Large American cities, such as New York, Los Angeles, Chicago and Miami, attract most of the immigrants and political refugees in this country. But in the past decade or two, some smaller cities have seen a steady growth of the foreign-born population. The coastal city of Portland, in the north-eastern state of Maine, is one of them.

During the 1990s, Maine admitted more than 7,000 immigrants and resettled more than 4,000 refugees. Most of them live in and around Maine's largest city, Portland.

A group of Somali men have gathered in front of "Heelaal", Portland's first Somali cafe and delicatessen shop. Along with sandwiches and spaghetti, the cafe serves lamb, rice and spicy appetizers called "samboosas." It also sells African spices, meat cuts, rice and other ingredients for traditional Somali dishes. During the day, Somali women come here to shop and in the evening Somali men come to eat and socialize. Twenty-one-year-old Hassan came to Maine two years ago. He says he is getting used to life in America.

"Actually not too bad. Actually life is going on good. Everything is good. I am here. I got a job. I do everything I need. So, actually, my job is what they call mail handler," said Hassan.

Abdi Ahmed came seven years ago. He used to work for a trucking company, but now drives his own truck for a living. "I enjoy this life," he said. "This is a good life. The country I from was in war, fighting tribal wars, fighting each other, killing each other..."

Like most refugees here, Hassan and Abdi Ahmed have come with the aid of Portland's Catholic Charities Refugee Resettlement Services. The non-profit organization, which is part of a federal program for refugees, is the primary resettlement agency in the State of Maine. Director Matthew Ward says it processes 250 refugees per year and helps them for up to a full year.

"First area is what is called reception that is you meet them upon arrival, that is generally in the case of Portland, Maine, at the airport. Here in Portland we have a special feature, which we call Welcome House. We have a six-unit apartment building where people move initially so they can sort of 'decompress' so the family can be together in a family setting, rather than in a hotel or a motel which tends to be rather impersonal."

Mr. Ward says the resettlement agency also helps refugees obtain official documents such as social security cards and driver's licenses. It ensures that refugees have access to family health care. It enrolls children in schools and helps adults find jobs.

"We do an assessment of every adult refugee to determine what skills they have, how they can be employed, what the obstacles may be to [their] employment because the primary goal of all resettlement programs is to move people as quickly as possible to economic self-sufficiency. And in social service we would say 'the personal empowerment'."

A number of charity organizations are joining the effort. Schyla St. Laurent is a midwife preparing to start volunteer work for an organization called Hope that reaches out to needy people, especially women from different cultures.

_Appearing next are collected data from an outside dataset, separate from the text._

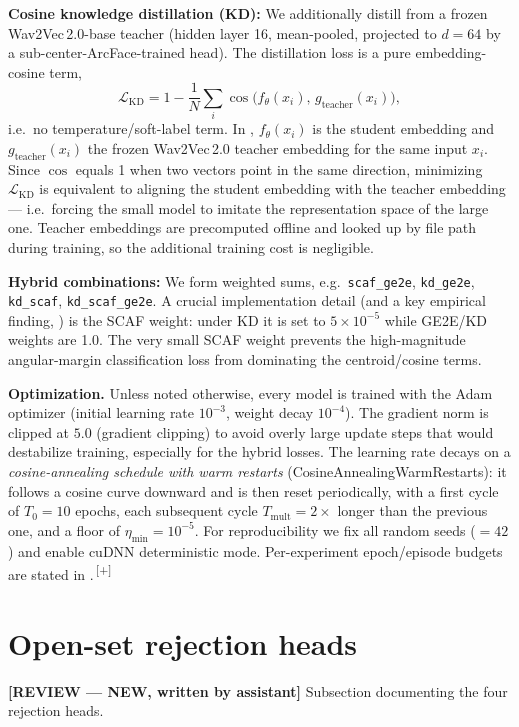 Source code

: \documentclass[12pt,a4paper]{report}
\newcommand{\NEW}[1]{{\color{addcolor}#1\,\textsuperscript{\tiny[+]}}}
\newcommand{\reviewnote}[1]{%
    \par\smallskip\noindent
    \colorbox{yellow!35}{\parbox{0.97\linewidth}{\small\textbf{[REVIEW — NEW, written by assistant]}\; #1}}%
    \par\smallskip}
\newcommand{\NEW}[1]{#1}
\newcommand{\reviewnote}[1]{}
\newcommand{\code}[1]{\texttt{\small #1}}
\begin{document}
\textbf{Cosine knowledge distillation (KD):} We additionally distill from a frozen
Wav2Vec\,2.0-base teacher (hidden layer 16, mean-pooled, projected to $d{=}64$ by
a sub-center-ArcFace-trained head). The distillation loss is a pure
embedding-cosine term,
\begin{equation}
\mathcal{L}_{\text{KD}} = 1 - \frac{1}{N}\sum_i
\cos\!\big(f_\theta(x_i),\, g_{\text{teacher}}(x_i)\big),
\label{eq:kd}
\end{equation}
i.e.\ no temperature/soft-label term. In , $f_\theta(x_i)$ is the
student embedding and $g_{\text{teacher}}(x_i)$ the frozen Wav2Vec\,2.0 teacher
embedding for the same input $x_i$. Since $\cos$ equals 1 when two vectors point in
the same direction, minimizing $\mathcal{L}_{\text{KD}}$ is equivalent to aligning
the student embedding with the teacher embedding --- i.e.\ forcing the small model
to imitate the representation space of the large one. Teacher embeddings are
precomputed offline and looked up by file path during training, so the additional
training cost is negligible.

\textbf{Hybrid combinations:} We form weighted sums, e.g.\ \code{scaf\_ge2e},
\code{kd\_ge2e}, \code{kd\_scaf}, \code{kd\_scaf\_ge2e}. A crucial implementation
detail (and a key empirical finding, ) is the SCAF weight: under
KD it is set to $5\times10^{-5}$ while GE2E/KD weights are 1.0. The very small
SCAF weight prevents the high-magnitude angular-margin classification loss from
dominating the centroid/cosine terms.

\NEW{\textbf{Optimization.} Unless noted otherwise, every model is trained with the
Adam optimizer (initial learning rate $10^{-3}$, weight decay $10^{-4}$). The
gradient norm is clipped at $5.0$ (gradient clipping) to avoid overly large update
steps that would destabilize training, especially for the hybrid losses. The
learning rate decays on a \emph{cosine-annealing schedule with warm restarts}
(CosineAnnealingWarmRestarts): it follows a cosine curve downward and is then reset
periodically, with a first cycle of $T_0{=}10$ epochs, each subsequent cycle
$T_{\text{mult}}{=}2\times$ longer than the previous one, and a floor of
$\eta_{\min}{=}10^{-5}$. For reproducibility we fix all random seeds ($=42$) and
enable cuDNN deterministic mode. Per-experiment epoch/episode budgets are stated in
\Cref{ch:results}.}

\section{Open-set rejection heads}\label{sec:openset}
\reviewnote{Subsection documenting the four rejection heads.}
\end{document}
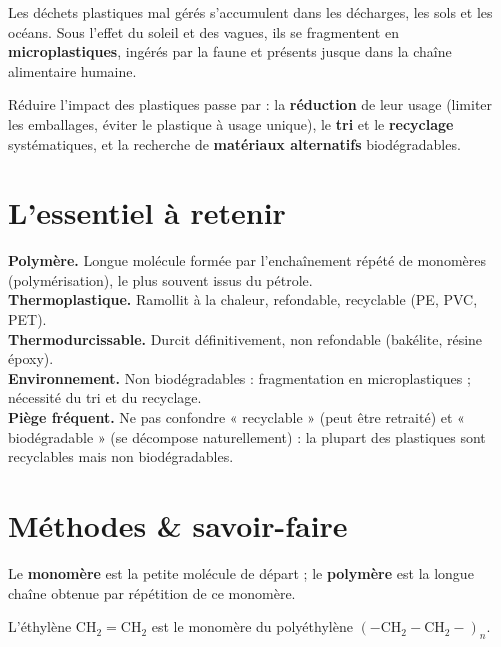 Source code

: \begin{propriete}
Les déchets plastiques mal gérés s'accumulent dans les décharges, les sols et les
océans. Sous l'effet du soleil et des vagues, ils se fragmentent en
\textbf{microplastiques}, ingérés par la faune et présents jusque dans la chaîne
alimentaire humaine.
\end{propriete}

\begin{propriete}
Réduire l'impact des plastiques passe par : la \textbf{réduction} de leur usage (limiter
les emballages, éviter le plastique à usage unique), le \textbf{tri} et le
\textbf{recyclage} systématiques, et la recherche de \textbf{matériaux alternatifs}
biodégradables.
\end{propriete}

\section{L'essentiel à retenir}

\begin{synthese}
\textbf{Polymère.} Longue molécule formée par l'enchaînement répété de monomères
(polymérisation), le plus souvent issus du pétrole.\\[4pt]
\textbf{Thermoplastique.} Ramollit à la chaleur, refondable, recyclable (PE, PVC,
PET).\\[4pt]
\textbf{Thermodurcissable.} Durcit définitivement, non refondable (bakélite, résine
époxy).\\[4pt]
\textbf{Environnement.} Non biodégradables : fragmentation en microplastiques ;
nécessité du tri et du recyclage.\\[4pt]
\textbf{Piège fréquent.} Ne pas confondre « recyclable » (peut être retraité) et
« biodégradable » (se décompose naturellement) : la plupart des plastiques sont
recyclables mais non biodégradables.
\end{synthese}

\section{Méthodes \& savoir-faire}

Le \textbf{monomère} est la petite molécule de départ ; le \textbf{polymère} est la
longue chaîne obtenue par répétition de ce monomère.
\begin{exemple}
L'éthylène $\mathrm{CH_2\!=\!CH_2}$ est le monomère du polyéthylène
$\mathrm{(-CH_2-CH_2-)}_n$.
\end{exemple}


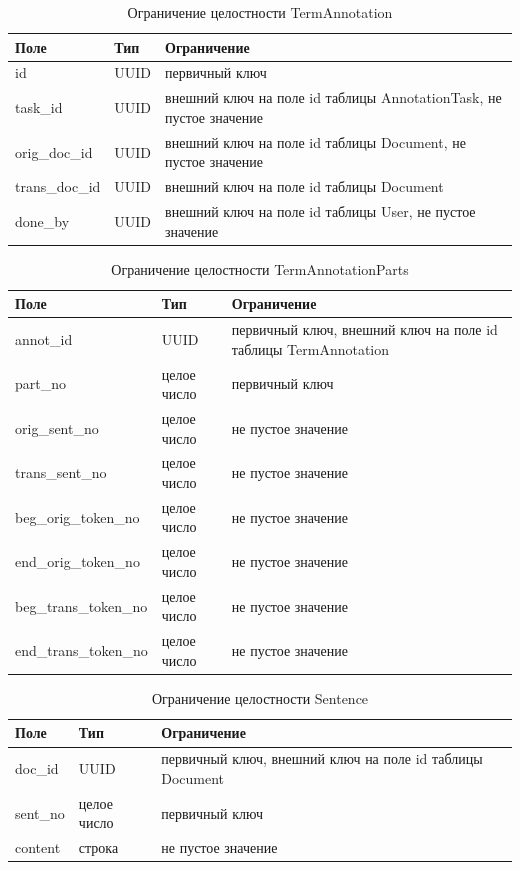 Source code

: \begin{table}[H]
\centering
\caption{Ограничение целостности TermAnnotation}
\begin{tabular}{|m{3cm}|m{3cm}|m{6cm}|}
\hline
\textbf{Поле} & \textbf{Тип} & \textbf{Ограничение} \\ \hline
id & UUID & первичный ключ \\ \hline
task\_id & UUID & внешний ключ на поле id таблицы AnnotationTask, не пустое значение \\ \hline
orig\_doc\_id & UUID & внешний ключ на поле id таблицы Document, не пустое значение \\ \hline
trans\_doc\_id & UUID & внешний ключ на поле id таблицы Document \\ \hline
done\_by & UUID & внешний ключ на поле id таблицы User, не пустое значение \\ \hline
\end{tabular}
\end{table}

\begin{table}[H]
\centering
\caption{Ограничение целостности TermAnnotationParts}
\begin{tabular}{|m{5cm}|m{3cm}|m{6cm}|}
\hline
\textbf{Поле} & \textbf{Тип} & \textbf{Ограничение} \\ \hline
annot\_id & UUID & первичный ключ, внешний ключ на поле id таблицы TermAnnotation \\ \hline
part\_no & целое число & первичный ключ \\ \hline
orig\_sent\_no & целое число & не пустое значение \\ \hline
trans\_sent\_no & целое число & не пустое значение \\ \hline
beg\_orig\_token\_no & целое число & не пустое значение \\ \hline
end\_orig\_token\_no & целое число & не пустое значение \\ \hline
beg\_trans\_token\_no & целое число & не пустое значение \\ \hline
end\_trans\_token\_no & целое число & не пустое значение \\ \hline
\end{tabular}
\end{table}

\begin{table}[H]
\centering
\caption{Ограничение целостности Sentence}
\begin{tabular}{|m{3cm}|m{3cm}|m{6cm}|}
\hline
\textbf{Поле} & \textbf{Тип} & \textbf{Ограничение} \\ \hline
doc\_id & UUID & первичный ключ, внешний ключ на поле id таблицы Document \\ \hline
sent\_no & целое число & первичный ключ \\ \hline
content & строка & не пустое значение \\ \hline
\end{tabular}
\end{table}

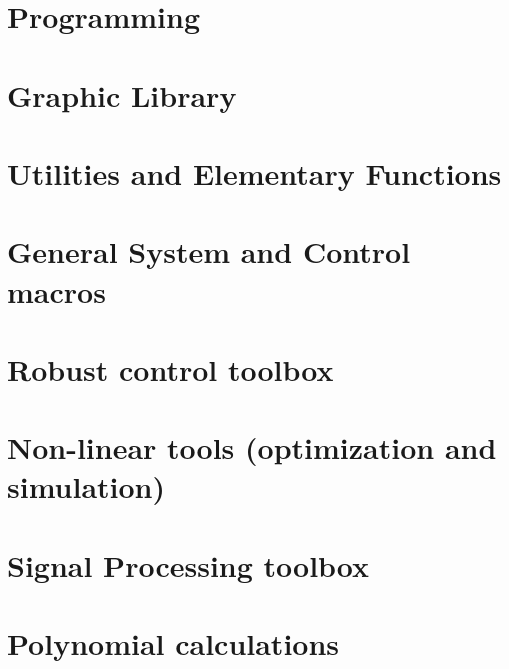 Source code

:              \textheight=660pt 
             \textwidth=15cm
             \topmargin=-27pt 
             \oddsidemargin=0.7cm
             \evensidemargin=0.7cm
             \marginparwidth=60pt
\def\vector#1{\left( \begin{array}{c} #1  \end{array}\right)}
\def\matrixq#1{\left( \begin{array}{cc} #1  \end{array}\right)}

\makeindex 

%





\chapter{Programming}
         
\chapter{Graphic Library }
         
\chapter{Utilities and Elementary Functions}
         
\chapter{General System and Control macros}
         
\chapter{Robust control toolbox}
         
\chapter{Non-linear tools (optimization and simulation) }
         
\chapter{Signal Processing toolbox}
         
        
\chapter{Polynomial calculations}
        
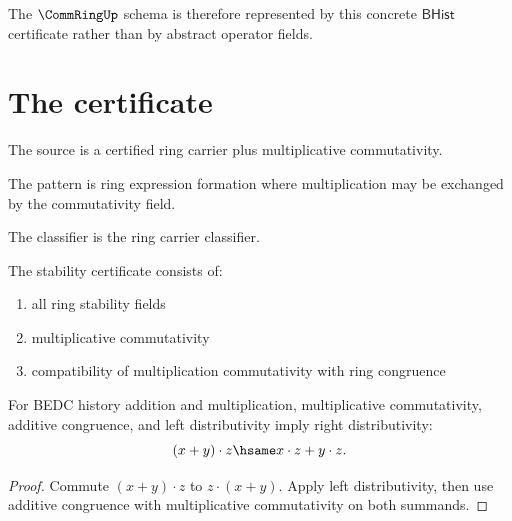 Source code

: The $\CommRingUp$ schema is therefore represented by this concrete
$\mathsf{BHist}$ certificate rather than by abstract operator fields.

\section{The certificate}

\begin{definition}
\label{def:commring-source-specification}
The source is a certified ring carrier plus multiplicative commutativity.
\end{definition}

\begin{definition}
\label{def:commring-pattern-specification}
The pattern is ring expression formation where multiplication may be exchanged by the commutativity field.
\end{definition}

\begin{definition}
\label{def:commring-classifier-specification}
The classifier is the ring carrier classifier.
\end{definition}

\begin{definition}
\label{def:commring-stability-certificate}
The stability certificate consists of:
\begin{enumerate}
  \item all ring stability fields
  \item multiplicative commutativity
  \item compatibility of multiplication commutativity with ring congruence
\end{enumerate}
\end{definition}

\begin{theorem}
\label{thm:commring-right-distrib-from-left}
For BEDC history addition and multiplication, multiplicative commutativity,
additive congruence, and left distributivity imply right distributivity:
$$
(x+y)\cdot z \hsame x\cdot z + y\cdot z .
$$
\end{theorem}
\begin{proof}
Commute \((x+y)\cdot z\) to \(z\cdot(x+y)\). Apply left distributivity, then
use additive congruence with multiplicative commutativity on both summands.
\end{proof}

"I have just begun to realize the need in this neighborhood for someone to come in and to speak to women about choices in child-birth and to safely bring them through that process," she said. "As home-birth midwife, I love the idea of helping women for whom possibly home birth is a norm. They come to a new country and perhaps I could assist them."

Although the number of immigrants in Portland has grown in recent years, people of a different color and ethnic background are still quite conspicuous. Abdi Ahmed says that's one of the reasons he frequents the new Somali cafe, even though most of the other clients come from Somali clans hostile to his.

"Not really friends, I don't have any friends, [I am] by myself. I just come here sometimes in this restaurant and I eat in this restaurant and I sit here because this was my life - and I grew up Somalian - to inter-mingle, to talk with them. Still I come here and I eat and I talk with them."

In recent years, more than 3,000 refugees have settled in Portland, Maine. They include people from the former Soviet Union and former Yugoslavia, Kurdish refugees from Iran and Afghanistan, and African refugees from Somalia, Uganda, Sudan and Rwanda. Matthew Ward of the Catholic Charities Resettlement Services says many refugees live downtown because they could buy relatively inexpensive houses in the older parts of the city close to the waterfront.

"In fact, in the last 15 years, Portland has enjoyed a remarkable renaissance, a sort of rebirth of its downtown area and lot of that can be credited to immigrants families, not just refugees, but to immigrant families who have come and bought up houses that nobody else wanted," said Mr. Ward. "Again, many, many, many immigrants and certainly many refugees bring skills like carpentry, plumbing, electrical work. They can do the stuff themselves, you know, so they are not afraid to buy a house that is a little dilapidated and make it look good."

A number of refugees come to Maine in a so-called "second wave." After being resettled in Florida, California or some other part of the United States, they move on in search of a better living. Many find that in Maine. But some leave the far northeastern state because of the cold winters, especially refugees from southeast Asia who are used to warmer climates. Mr. Ward says the people of Portland like to think that they make up for the cold weather with the warmth in their hearts for the newcomers.